Description of the task: Reproduce every line in the listing that contains the word "eliminar".

Records:
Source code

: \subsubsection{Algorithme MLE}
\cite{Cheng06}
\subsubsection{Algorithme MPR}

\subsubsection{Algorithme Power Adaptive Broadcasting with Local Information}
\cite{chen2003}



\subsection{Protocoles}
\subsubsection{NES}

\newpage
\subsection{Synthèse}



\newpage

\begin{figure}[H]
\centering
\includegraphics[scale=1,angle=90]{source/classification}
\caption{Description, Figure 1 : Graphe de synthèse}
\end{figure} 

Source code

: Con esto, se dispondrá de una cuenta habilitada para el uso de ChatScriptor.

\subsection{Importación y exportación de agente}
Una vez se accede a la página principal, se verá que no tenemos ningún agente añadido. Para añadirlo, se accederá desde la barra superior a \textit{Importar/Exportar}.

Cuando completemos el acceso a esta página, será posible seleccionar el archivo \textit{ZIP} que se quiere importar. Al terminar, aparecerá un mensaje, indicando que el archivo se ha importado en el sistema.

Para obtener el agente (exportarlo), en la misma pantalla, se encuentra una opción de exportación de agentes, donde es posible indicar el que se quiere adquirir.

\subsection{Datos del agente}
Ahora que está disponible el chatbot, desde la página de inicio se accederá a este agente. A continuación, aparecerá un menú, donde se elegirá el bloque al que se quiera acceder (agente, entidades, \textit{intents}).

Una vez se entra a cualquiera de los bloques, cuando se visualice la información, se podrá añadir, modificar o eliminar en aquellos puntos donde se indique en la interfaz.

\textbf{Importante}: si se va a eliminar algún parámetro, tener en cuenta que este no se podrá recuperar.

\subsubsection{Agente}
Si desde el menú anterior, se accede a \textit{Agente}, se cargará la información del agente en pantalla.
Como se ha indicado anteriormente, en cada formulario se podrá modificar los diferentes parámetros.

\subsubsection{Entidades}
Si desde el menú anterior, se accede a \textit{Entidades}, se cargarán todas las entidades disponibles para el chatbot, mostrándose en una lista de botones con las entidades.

...

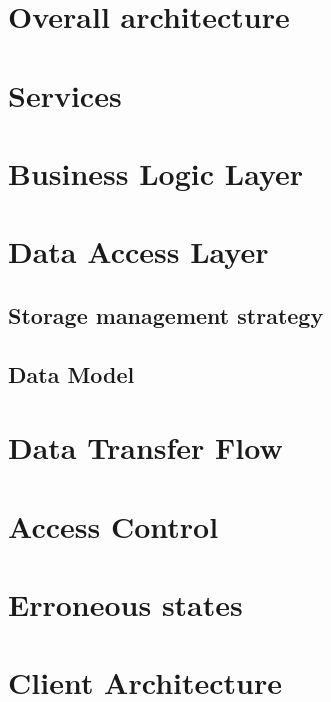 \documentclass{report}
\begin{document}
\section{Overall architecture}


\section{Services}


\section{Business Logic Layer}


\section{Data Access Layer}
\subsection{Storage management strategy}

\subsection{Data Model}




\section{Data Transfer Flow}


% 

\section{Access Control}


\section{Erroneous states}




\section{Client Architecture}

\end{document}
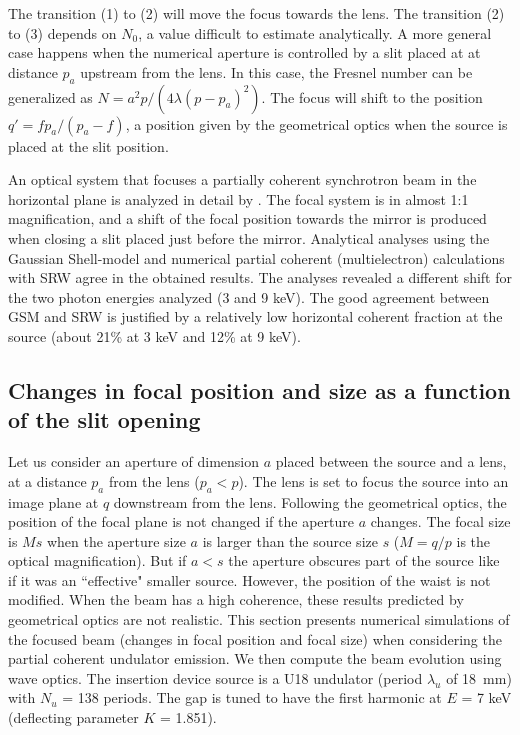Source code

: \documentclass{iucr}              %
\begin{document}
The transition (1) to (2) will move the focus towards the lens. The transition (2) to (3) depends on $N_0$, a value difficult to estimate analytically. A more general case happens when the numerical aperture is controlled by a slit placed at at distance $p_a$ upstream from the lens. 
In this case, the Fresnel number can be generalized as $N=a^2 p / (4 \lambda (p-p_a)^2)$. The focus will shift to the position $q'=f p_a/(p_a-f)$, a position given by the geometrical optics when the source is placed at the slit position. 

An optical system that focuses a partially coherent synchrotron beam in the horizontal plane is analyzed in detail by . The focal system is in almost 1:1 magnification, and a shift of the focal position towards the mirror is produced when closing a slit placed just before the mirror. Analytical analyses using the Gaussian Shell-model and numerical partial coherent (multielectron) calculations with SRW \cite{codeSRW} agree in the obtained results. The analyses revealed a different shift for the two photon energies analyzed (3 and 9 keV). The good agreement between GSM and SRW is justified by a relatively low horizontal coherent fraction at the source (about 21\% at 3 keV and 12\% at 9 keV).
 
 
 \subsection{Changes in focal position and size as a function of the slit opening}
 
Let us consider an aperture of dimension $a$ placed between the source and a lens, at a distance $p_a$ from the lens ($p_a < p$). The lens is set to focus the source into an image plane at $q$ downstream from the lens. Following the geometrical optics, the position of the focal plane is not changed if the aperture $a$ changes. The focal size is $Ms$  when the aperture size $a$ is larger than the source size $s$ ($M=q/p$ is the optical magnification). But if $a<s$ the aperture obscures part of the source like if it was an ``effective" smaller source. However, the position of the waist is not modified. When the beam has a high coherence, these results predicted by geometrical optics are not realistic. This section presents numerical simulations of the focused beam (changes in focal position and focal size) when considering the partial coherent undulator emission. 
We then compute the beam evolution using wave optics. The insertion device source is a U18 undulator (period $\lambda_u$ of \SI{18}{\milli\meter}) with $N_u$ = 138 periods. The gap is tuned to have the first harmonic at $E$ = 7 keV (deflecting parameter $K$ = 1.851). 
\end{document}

Exercise answer:
Una vez se entra a cualquiera de los bloques, cuando se visualice la información, se podrá añadir, modificar o eliminar en aquellos puntos donde se indique en la interfaz.
\textbf{Importante}: si se va a eliminar algún parámetro, tener en cuenta que este no se podrá recuperar.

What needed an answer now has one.